The motel's preservation is a laudable act of adaptive reuse. So little is the exterior structure altered that when I drove past the place on a googie photo-recon of Memphis in 2001, I didn't even immediately realize it wasn't a working motel. With other historic motels endangered here and there (i.e. El Vado), I hope we see more of this sort of thing.
Note the arrow-shaped part of the sign. This is common to thousands of signs that can still be seen today.
Back in 2001 I was photographing signs almost exclusively, and not often the buildings that went with them and gave them context. Now I know better.
The metal web or grid used at the base of the sign is a feature that I see more in the South and in Texas than in the Midwest or most of the Southwest.
The Lorraine Motel is the 1960s annex of the older Lorraine Hotel, which was built in the 1920s.

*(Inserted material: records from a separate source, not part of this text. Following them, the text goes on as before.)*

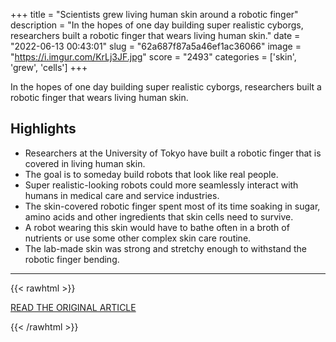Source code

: +++
title = "Scientists grew living human skin around a robotic finger"
description = "In the hopes of one day building super realistic cyborgs, researchers built a robotic finger that wears living human skin."
date = "2022-06-13 00:43:01"
slug = "62a687f87a5a46ef1ac36066"
image = "https://i.imgur.com/KrLj3JF.jpg"
score = "2493"
categories = ['skin', 'grew', 'cells']
+++

In the hopes of one day building super realistic cyborgs, researchers built a robotic finger that wears living human skin.

## Highlights

- Researchers at the University of Tokyo have built a robotic finger that is covered in living human skin.
- The goal is to someday build robots that look like real people.
- Super realistic-looking robots could more seamlessly interact with humans in medical care and service industries.
- The skin-covered robotic finger spent most of its time soaking in sugar, amino acids and other ingredients that skin cells need to survive.
- A robot wearing this skin would have to bathe often in a broth of nutrients or use some other complex skin care routine.
- The lab-made skin was strong and stretchy enough to withstand the robotic finger bending.

---

{{< rawhtml >}}
  <p class="article-category">
    <a target="_blank" href="https://www.sciencenews.org/article/robotic-finger-human-skin-self-healing">READ THE ORIGINAL ARTICLE</a>
  </p>
{{< /rawhtml >}}
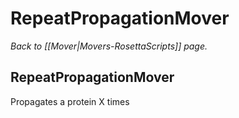 # RepeatPropagationMover
*Back to [[Mover|Movers-RosettaScripts]] page.*
## RepeatPropagationMover

Propagates a protein X times

<RepeatPropagationMover name="( &string)" mover="(&string)" filter="(&string)" delta="(&Real)"/>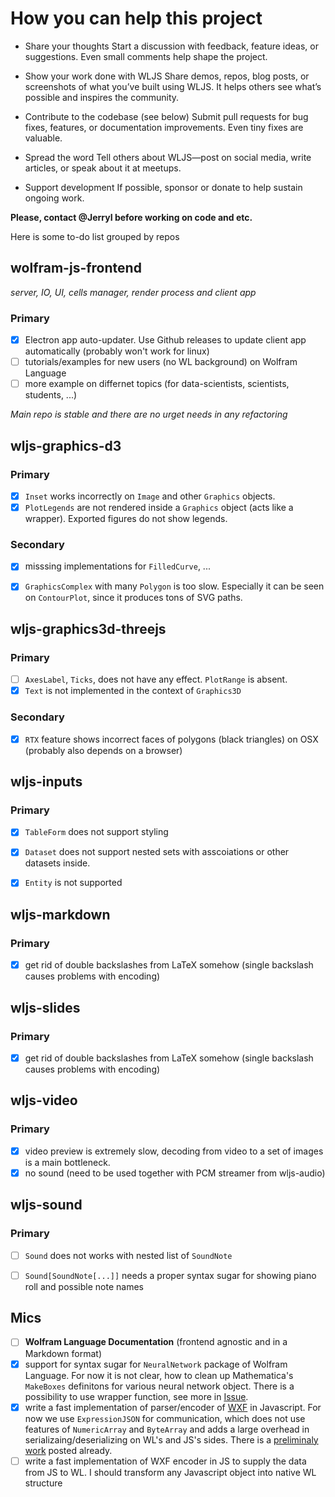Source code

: # How you can help this project

- Share your thoughts
Start a discussion with feedback, feature ideas, or suggestions. Even small comments help shape the project.

- Show your work done with WLJS
Share demos, repos, blog posts, or screenshots of what you’ve built using WLJS. It helps others see what’s possible and inspires the community.

- Contribute to the codebase (see below)
Submit pull requests for bug fixes, features, or documentation improvements. Even tiny fixes are valuable.

- Spread the word
Tell others about WLJS—post on social media, write articles, or speak about it at meetups.

- Support development
If possible, sponsor or donate to help sustain ongoing work.

**Please, contact @JerryI before working on code and etc.**

Here is some to-do list grouped by repos

## wolfram-js-frontend
*server, IO, UI, cells manager, render process and client app*
### Primary
- [x] Electron app auto-updater. Use Github releases to update client app automatically (probably won't work for linux)
- [ ] tutorials/examples for new users (no WL background) on Wolfram Language
- [ ] more example on differnet topics (for data-scientists, scientists, students, ...)

*Main repo is stable and there are no urget needs in any refactoring*

## wljs-graphics-d3
### Primary
- [x] `Inset` works incorrectly on `Image` and other `Graphics` objects.
- [x] `PlotLegends` are not rendered inside a `Graphics` object (acts like a wrapper). Exported figures do not show legends.

### Secondary
- [x] misssing implementations for `FilledCurve`, ...
- [x] `GraphicsComplex` with many `Polygon` is too slow. Especially it can be seen on `ContourPlot`, since it produces tons of SVG paths. 


## wljs-graphics3d-threejs
### Primary
- [ ] `AxesLabel`, `Ticks`, does not have any effect.  `PlotRange` is absent. 
- [x] `Text` is not implemented in the context of `Graphics3D`

### Secondary
- [x] `RTX` feature shows incorrect faces of polygons (black triangles) on OSX (probably also depends on a browser)

## wljs-inputs
### Primary
- [x] `TableForm` does not support styling
- [x] `Dataset` does not support nested sets with asscoiations or other datasets inside.
- [x] `Entity` is not supported


## wljs-markdown
### Primary
- [x] get rid of double backslashes from LaTeX somehow (single backslash causes problems with encoding)

## wljs-slides
### Primary
- [x] get rid of double backslashes from LaTeX somehow (single backslash causes problems with encoding)

## wljs-video
### Primary
- [x] video preview is extremely slow, decoding from video to a set of images is a main bottleneck.
- [x] no sound (need to be used together with PCM streamer from wljs-audio)

## wljs-sound
### Primary
- [ ] `Sound` does not works with nested list of `SoundNote`
- [ ] `Sound[SoundNote[...]]` needs a proper syntax sugar for showing piano roll and possible note names


## Mics
- [ ] **Wolfram Language Documentation** (frontend agnostic and in a Markdown format)
- [x] support for syntax sugar for `NeuralNetwork` package of Wolfram Language. For now it is not clear, how to clean up Mathematica's `MakeBoxes` definitons for various neural network object. There is a possibility to use wrapper function, see more in [Issue](https://github.com/JerryI/wolfram-js-frontend/issues/186).
- [x] write a fast implementation of parser/encoder of [WXF](https://github.com/JerryI/wolfram-js-frontend/issues/196) in Javascript. For now we use `ExpressionJSON` for communication, which does not use features of `NumericArray` and `ByteArray` and adds a large overhead in serializaing/deserializing on WL's and JS's sides. There is a [preliminaly work](https://github.com/xndc/uncompress) posted already.
- [ ] write a fast implementation of WXF encoder in JS to supply the data from JS to WL. I should transform any Javascript object into native WL structure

Read more about the history of the Lorraine Hotel/Motel here.
The attached Coffee shop sign is also intact. Note the relatively unobtrusive museum banner in the background.
This long metal and neon sign is affixed to the same wall from which the Coffee Shop sign protrudes.
"Early morning, April four
Shot rings out in the Memphis sky
Free at last, they took your life
They could not take your pride"
U2 - Pride (In the Name of Love)
Neat song, but they got it a bit wrong, you know. Martin Luther King, Jr. was shot at just after 6 PM on April 4, 1968 - not in the morning.
A white wreath marks the balcony of room 306, on which Dr. King received the fatal wound. The room has been preserved and is the last part of the museum tour. The museum was closed when I was there; it was undergoing growth that stretched a tendril, via an under-street tunnel, to the boarding house where James Earl Ray fired the shot. I did read a good accounting of the museum at a business blog, of all places: Jeff Matthews Is Not Making This Up.
I expect that with this year holding the 40th anniversary of the death of Martin Luther King, Jr., we'll see a few documentaries that include the National Civil Rights Museum. I hope that somewhere along the line we see a detailed accounting of the debates and practical procedures that went onto the restoration and adaptation of the Lorraine Motel.